Pero el pequeño de los Martín ya no estaba. Hacía días que había vuelto a partir. De repente, sin apenas dar explicaciones a nadie. Tan sólo a Marina pudo contarle con detalle su decisión. Abrupta, brusca, inesperada y sin otra salida posible, sin opciones. Cuando le dijo lo que había ocurrido, la conversación que mantuvo con sus hermanos, ella lo entendió. Al marcharse, de nuevo la protegía. Como la otra vez, aunque en esta ocasión no acabara en un lúgubre internado dominado, más que por la gracia de Dios, por las oscuras fuerzas del diablo. Pero Marina no tardó en volver a rebelarse, en sentir dentro esa furia que por unos días había logrado sacar de sí, ese sentimiento dormido de impotencia que descansó sobre el lecho de su amor recuperado. La situación hizo volver a brotar el ácido torrente de inquina que la había poseído tantos años atrás. Ahí regresaba de nuevo el odio, la culpa sin dueño, sin rostro, ya que por otra parte no podía achacar nada ni a su madre ni a su padrastro. Su posición resultaba bien comprensible a ojos de todos. No así tanto la de sus hermanastros, que se habían convertido en unos insufribles guardianes de las esencias. Pero tampoco ellos eran completamente culpables de su desgracia. No exclusivamente.

Lo peor era el destino. Lo peor habían sido las elecciones no controladas por ella. Las decisiones previas tomadas por otros que los llevaron a cruzarse en la vida como hermanos cuando bien podrían haber sido otra cosa. Ya nada resultaba evitable; ya nada podía detener que tan joven cayera en una condena perpetua de infelicidad y frustración. Buscara donde buscara, nadie en el mundo era digno de equipararse a Rafael. Por eso, ella también deseó huir. Y la mejor manera era casándose bien, a ser posible lejos, con algún pretendiente rico que la sacara de aquella cueva y le mostrara otro mundo donde olvidarse de todo. Las oportunidades se le abrirían, calculaba Marina, aquella noche en palacio. No era cuestión de desaprovechar nada. Sin forzar situaciones no deseadas. Abierta a lo que buenamente se presentara.

Diego Martín también quedó desolado con la marcha de Rafael. El padre sí se mostraba incapaz de comprender. Quizás podía entender su decisión por ese temperamento imprevisible de los artistas. Entró a despedirse, sin más, sin resquicios, con una actitud determinante que cerraba cualquier posibilidad de embaucamiento paterno. Abrió la puerta del despacho y dijo:

—Padre, me ha surgido una oportunidad para exponer en Madrid. Me voy ahora mismo. Despídeme de Carmen. Escribiré…
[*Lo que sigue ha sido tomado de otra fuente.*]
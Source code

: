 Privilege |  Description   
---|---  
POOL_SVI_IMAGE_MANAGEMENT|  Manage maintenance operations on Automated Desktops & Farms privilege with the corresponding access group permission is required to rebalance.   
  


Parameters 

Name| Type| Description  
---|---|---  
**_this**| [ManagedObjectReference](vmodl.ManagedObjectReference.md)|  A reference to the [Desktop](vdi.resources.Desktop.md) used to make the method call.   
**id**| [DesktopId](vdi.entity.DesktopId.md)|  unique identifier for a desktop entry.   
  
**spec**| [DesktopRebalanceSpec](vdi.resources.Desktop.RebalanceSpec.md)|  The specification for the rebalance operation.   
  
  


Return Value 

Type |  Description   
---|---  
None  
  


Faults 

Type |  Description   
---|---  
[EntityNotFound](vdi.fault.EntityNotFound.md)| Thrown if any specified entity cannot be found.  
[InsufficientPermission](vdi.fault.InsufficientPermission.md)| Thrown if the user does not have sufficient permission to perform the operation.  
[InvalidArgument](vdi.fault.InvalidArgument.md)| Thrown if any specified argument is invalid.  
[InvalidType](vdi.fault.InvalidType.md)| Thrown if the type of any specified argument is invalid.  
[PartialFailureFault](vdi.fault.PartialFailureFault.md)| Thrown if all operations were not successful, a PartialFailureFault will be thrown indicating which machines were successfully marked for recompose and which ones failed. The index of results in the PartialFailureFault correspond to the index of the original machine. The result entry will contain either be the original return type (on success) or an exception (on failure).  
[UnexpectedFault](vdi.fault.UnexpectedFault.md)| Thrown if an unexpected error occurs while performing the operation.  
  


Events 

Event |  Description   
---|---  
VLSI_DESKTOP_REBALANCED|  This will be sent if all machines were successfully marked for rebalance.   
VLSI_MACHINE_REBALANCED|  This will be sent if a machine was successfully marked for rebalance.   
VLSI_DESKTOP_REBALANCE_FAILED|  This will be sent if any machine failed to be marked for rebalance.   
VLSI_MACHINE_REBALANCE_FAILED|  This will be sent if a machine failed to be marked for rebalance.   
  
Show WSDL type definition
Y él sólo pudo desearle suerte.

Ni tan siquiera logró enterarse bien si tenía pensado volver pronto, si marchaba con intención de quedarse allí definitivamente: meses, años, una temporada. Tan sólo le dijo que las primeras semanas se alojaría en casa de los Solana y que no le vendría mal un poco de dinero hasta que pudiera vender alguno de sus cuadros en la exposición. Con lo dicho, desapareció. Tampoco parecía especialmente tenso, ni preocupado. Se iba aparentemente feliz, como se había ido otras veces, como siempre regresaba. Alegre, entregado a lo que le deparara la vida. Entusiasta, inquieto, sonriente.

Pero hubo en cambio algo en la actitud de Marina que desconcertó demasiado a Diego Martín. Una pena impenetrable, una mirada casi constantemente extraviada, un vacío, un dolor. Su padrastro no quería por nada del mundo relacionar acontecimientos, ni interpretar reacciones. Pero quién sabe. El rostro luminoso que la joven Marina había encendido aquellos días en los que coincidieron juntos, sin que apenas se mezclaran, se había apagado de repente.

Por un momento, la huella esplendorosa de su hija pareció regresar súbitamente la noche en que fue invitada a palacio. El deslumbrante vestido rojo, de escote discreto y las perlas prestadas por su madre redoblaban todas las dimensiones de su propia belleza. Lucía el collar maravillosamente sobre la cama de aquel pecho recio y antes de salir de casa se acercó a donde Diego Martín para que le diera el visto bueno.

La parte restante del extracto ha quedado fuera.